Items from a data source

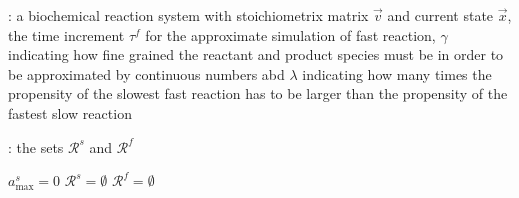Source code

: \begin{algorithm}[H]
\DontPrintSemicolon
{}

\caption{\protect\TitleFunction{}}
\label{algo:two-class-reaction-fixed-point}

\Input: a biochemical reaction system with stoichiometrix matrix $\vec{v}$ and current state $\vec{x}$, the time increment $\tau^f$ for the approximate simulation of fast reaction, $\gamma$ indicating how fine grained the reactant and product species must be in order to be approximated by continuous numbers abd $\lambda$ indicating how many times the propensity of the slowest fast reaction has to be larger than the propensity of the fastest slow reaction\;

\Output: the sets $\mathcal{R}^s$ and $\mathcal{R}^f$\;

$a^s_{\max} = 0$\;
$\mathcal{R}^s = \emptyset$\;
$\mathcal{R}^f = \emptyset$\;


\end{algorithm}
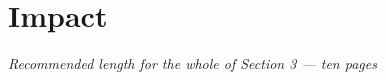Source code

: \documentclass[a4paper,11pt,twoside]{scrreprt}
\newcommand{\commissionhints}[1]{\small \textit{#1}}
\begin{document}






%   


%   



%   


\chapter{Impact}\label{chap:impact}
\commissionhints{Recommended length for the whole of Section 3 --- ten
  pages}





\end{document}
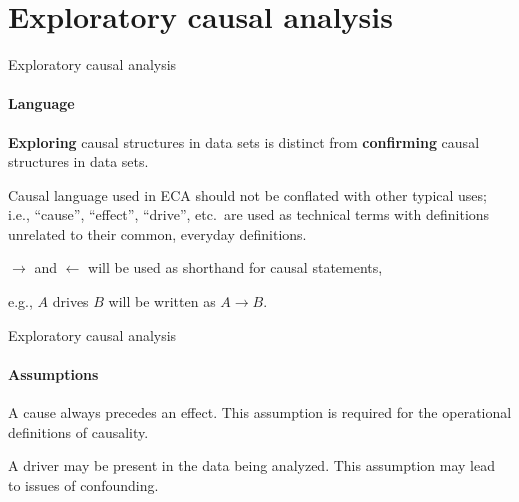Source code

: \documentclass{beamer}
\begin{document}
\section{Exploratory causal analysis}
\begin{frame}{Exploratory causal analysis}
\framesubtitle{Language}

{\bf Exploring} causal structures in data sets is distinct from {\bf confirming} causal structures in data sets.
\vspace{0.25in}

Causal language used in ECA should not be conflated with other typical uses; i.e., ``cause'', ``effect'', ``drive'', etc.\ are used as technical terms with definitions unrelated to their common, everyday definitions.
\vspace{0.25in}
\pause

$\rightarrow$ and $\leftarrow$ will be used as shorthand for causal statements,

e.g., $A$ drives $B$ will be written as $A\rightarrow B$.
\end{frame}

\begin{frame}{Exploratory causal analysis}
\framesubtitle{Assumptions}

\begin{block}{A cause always precedes an effect.}
This assumption is required for the operational definitions of causality.
\end{block}
\vspace{0.5in}

\begin{block}{A driver may be present in the data being analyzed.}
This assumption may lead to issues of confounding.
\end{block}

\end{frame}
\end{document}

> [PROBLEM TO WORK ON]
Counting only those lines of the data above where the word "reaction" appears, give the number and nothing more.

> [EXERCISE OUTPUT]
2